What you have to do: Only the text carries over: repeat the records exactly and drop the images.

Dataset records:
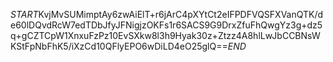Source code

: $START$KvjMvSUMimptAy6zwAiElT+r6jArC4pXYtCt2eIFPDFVQSFXVanQTK/de60lDQvdRcW7edTDbJfyJFNigjzOKFs1r6SACS9G9DrxZfuFhQwgYz3g+dz5q+gCZTCpW1XnxuFzPz10EvSXkw8l3h9Hyak30z+Ztzz4A8hlLwJbCCBNsWKStFpNbFhK5/iXzCd10QFlyEPO6wDiLD4eO25glQ==$END$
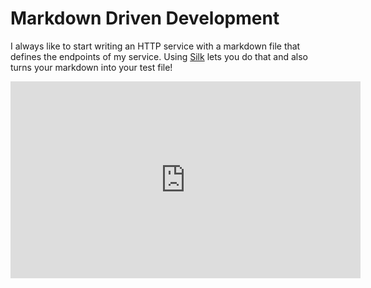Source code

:<meta property="og:title" content="Markdown Driven Development" />
<meta property="og:image" content="https://i.imgur.com/rs8xkzg.png" />

# Markdown Driven Development

I always like to start writing an HTTP service with a markdown file that defines the endpoints of my service. Using [Silk](https://github.com/matryer/silk) lets you do that and also turns your markdown into your test file!

<iframe width="560" height="315" src="https://www.youtube-nocookie.com/embed/uYcq7JplZmg?rel=0&amp;showinfo=0" frameborder="0" allowfullscreen></iframe>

Task response:
Source code

: $START$KvjMvSUMimptAy6zwAiElT+r6jArC4pXYtCt2eIFPDFVQSFXVanQTK/de60lDQvdRcW7edTDbJfyJFNigjzOKFs1r6SACS9G9DrxZfuFhQwgYz3g+dz5q+gCZTCpW1XnxuFzPz10EvSXkw8l3h9Hyak30z+Ztzz4A8hlLwJbCCBNsWKStFpNbFhK5/iXzCd10QFlyEPO6wDiLD4eO25glQ==$END$
Source code

:<meta property="og:title" content="Markdown Driven Development" />
<meta property="og:image" content="https://i.imgur.com/rs8xkzg.png" />

# Markdown Driven Development

I always like to start writing an HTTP service with a markdown file that defines the endpoints of my service. Using [Silk](https://github.com/matryer/silk) lets you do that and also turns your markdown into your test file!

<iframe width="560" height="315" src="https://www.youtube-nocookie.com/embed/uYcq7JplZmg?rel=0&amp;showinfo=0" frameborder="0" allowfullscreen></iframe>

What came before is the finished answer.